### [Task description]
Take every line from the data that has the word "title" in it.

Records shown below:

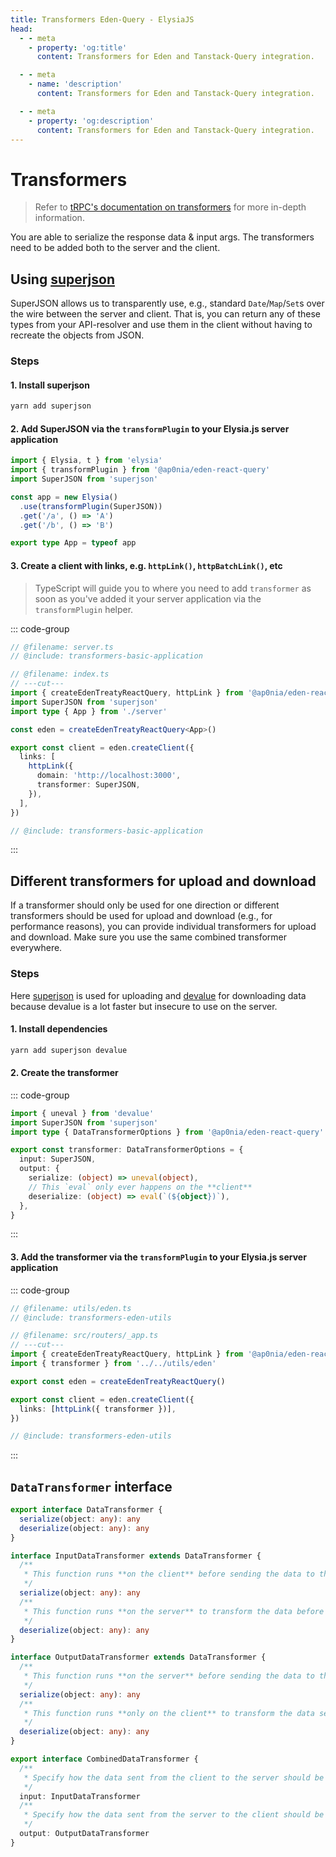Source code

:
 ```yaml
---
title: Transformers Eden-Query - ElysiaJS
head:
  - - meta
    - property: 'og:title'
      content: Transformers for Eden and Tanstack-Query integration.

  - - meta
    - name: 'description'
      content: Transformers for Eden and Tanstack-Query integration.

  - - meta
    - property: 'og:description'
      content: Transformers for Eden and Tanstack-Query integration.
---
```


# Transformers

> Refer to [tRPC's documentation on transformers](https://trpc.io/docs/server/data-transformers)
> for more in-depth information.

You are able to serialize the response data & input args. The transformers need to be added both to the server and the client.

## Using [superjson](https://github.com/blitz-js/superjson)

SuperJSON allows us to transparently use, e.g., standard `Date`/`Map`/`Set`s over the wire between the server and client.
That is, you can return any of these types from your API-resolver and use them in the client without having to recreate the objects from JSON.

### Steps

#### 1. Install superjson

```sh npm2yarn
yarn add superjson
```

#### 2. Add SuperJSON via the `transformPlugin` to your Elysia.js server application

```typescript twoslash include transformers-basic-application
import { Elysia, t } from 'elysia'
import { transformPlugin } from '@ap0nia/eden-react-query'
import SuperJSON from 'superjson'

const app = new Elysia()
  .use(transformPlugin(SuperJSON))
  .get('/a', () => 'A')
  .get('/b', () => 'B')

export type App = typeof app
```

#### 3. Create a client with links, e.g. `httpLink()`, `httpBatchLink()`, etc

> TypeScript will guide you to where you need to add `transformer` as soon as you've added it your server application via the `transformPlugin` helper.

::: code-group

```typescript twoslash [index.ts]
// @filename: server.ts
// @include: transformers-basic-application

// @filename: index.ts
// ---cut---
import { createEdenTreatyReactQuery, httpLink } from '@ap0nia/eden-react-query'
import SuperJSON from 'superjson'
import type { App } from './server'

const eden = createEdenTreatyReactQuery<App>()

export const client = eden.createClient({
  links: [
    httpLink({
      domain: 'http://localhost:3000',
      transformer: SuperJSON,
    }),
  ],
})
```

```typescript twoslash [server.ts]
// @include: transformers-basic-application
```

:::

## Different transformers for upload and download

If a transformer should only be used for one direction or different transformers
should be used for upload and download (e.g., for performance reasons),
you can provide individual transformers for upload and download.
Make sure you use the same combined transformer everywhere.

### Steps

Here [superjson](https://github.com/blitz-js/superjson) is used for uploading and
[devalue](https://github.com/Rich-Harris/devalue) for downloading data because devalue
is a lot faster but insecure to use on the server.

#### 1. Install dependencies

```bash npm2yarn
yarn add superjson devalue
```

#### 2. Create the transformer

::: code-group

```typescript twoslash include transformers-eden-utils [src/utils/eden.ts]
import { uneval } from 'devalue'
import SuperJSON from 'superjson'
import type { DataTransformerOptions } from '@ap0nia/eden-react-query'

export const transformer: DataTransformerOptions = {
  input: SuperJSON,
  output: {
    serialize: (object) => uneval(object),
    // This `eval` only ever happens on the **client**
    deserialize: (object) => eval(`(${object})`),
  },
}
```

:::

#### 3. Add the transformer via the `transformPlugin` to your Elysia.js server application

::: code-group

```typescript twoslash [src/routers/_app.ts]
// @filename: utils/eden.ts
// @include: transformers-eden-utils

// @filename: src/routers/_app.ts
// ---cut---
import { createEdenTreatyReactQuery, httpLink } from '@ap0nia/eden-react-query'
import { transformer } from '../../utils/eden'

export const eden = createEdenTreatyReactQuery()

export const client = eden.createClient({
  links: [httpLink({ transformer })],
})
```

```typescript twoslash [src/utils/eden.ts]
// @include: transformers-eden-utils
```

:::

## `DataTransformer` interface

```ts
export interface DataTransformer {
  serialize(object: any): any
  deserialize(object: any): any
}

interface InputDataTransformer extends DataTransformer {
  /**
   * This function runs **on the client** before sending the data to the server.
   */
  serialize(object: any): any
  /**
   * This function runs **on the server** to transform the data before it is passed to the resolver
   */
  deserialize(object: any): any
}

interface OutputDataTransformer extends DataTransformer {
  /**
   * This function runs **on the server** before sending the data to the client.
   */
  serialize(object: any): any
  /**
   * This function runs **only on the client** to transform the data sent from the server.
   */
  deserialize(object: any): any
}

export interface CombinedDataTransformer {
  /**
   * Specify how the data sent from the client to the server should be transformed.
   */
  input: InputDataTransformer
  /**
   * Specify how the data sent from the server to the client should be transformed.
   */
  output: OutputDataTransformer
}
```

End of Records shown.
Records shown below:

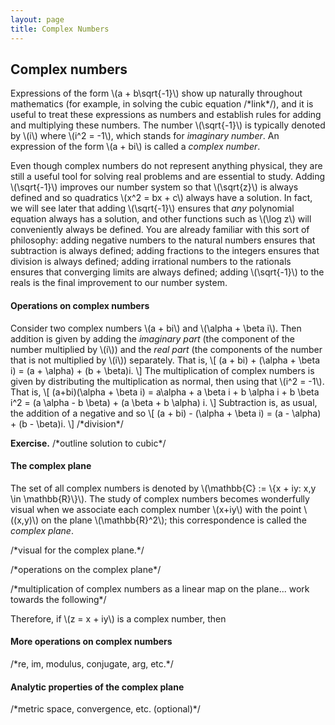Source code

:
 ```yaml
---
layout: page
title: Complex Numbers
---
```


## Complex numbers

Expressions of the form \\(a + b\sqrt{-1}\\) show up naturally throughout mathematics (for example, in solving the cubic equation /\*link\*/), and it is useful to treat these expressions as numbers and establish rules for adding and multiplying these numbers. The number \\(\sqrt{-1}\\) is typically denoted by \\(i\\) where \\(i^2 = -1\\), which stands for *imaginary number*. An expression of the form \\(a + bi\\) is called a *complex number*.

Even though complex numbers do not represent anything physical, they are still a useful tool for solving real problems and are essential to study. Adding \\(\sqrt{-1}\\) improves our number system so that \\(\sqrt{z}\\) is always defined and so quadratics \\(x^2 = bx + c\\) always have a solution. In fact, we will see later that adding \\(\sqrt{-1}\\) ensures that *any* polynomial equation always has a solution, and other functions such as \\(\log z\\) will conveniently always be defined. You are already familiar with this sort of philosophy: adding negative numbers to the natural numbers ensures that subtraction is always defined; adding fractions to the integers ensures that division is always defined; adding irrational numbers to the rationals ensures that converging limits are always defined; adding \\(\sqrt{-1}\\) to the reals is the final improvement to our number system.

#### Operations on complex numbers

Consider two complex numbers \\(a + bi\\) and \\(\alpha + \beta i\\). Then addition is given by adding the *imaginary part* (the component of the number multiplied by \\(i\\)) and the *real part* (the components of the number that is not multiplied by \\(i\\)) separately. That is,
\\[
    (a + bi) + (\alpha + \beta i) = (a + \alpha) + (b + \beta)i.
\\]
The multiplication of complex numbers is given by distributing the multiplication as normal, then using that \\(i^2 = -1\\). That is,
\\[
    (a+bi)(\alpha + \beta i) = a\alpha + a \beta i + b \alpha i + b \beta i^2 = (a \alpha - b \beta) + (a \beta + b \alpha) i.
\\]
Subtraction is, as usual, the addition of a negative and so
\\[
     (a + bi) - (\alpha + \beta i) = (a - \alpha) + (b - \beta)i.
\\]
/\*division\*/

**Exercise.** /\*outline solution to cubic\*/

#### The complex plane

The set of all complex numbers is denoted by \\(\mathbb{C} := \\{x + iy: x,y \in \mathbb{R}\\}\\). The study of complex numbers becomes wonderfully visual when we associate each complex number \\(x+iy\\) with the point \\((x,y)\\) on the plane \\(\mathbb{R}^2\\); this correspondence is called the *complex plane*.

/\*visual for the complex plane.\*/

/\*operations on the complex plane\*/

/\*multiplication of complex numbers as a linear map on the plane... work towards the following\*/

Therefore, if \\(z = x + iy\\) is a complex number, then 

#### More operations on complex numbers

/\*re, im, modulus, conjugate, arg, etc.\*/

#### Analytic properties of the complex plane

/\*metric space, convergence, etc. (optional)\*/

End of Records shown.

### [Solution for this problem]
title: Transformers Eden-Query - ElysiaJS
    - property: 'og:title'
title: Complex Numbers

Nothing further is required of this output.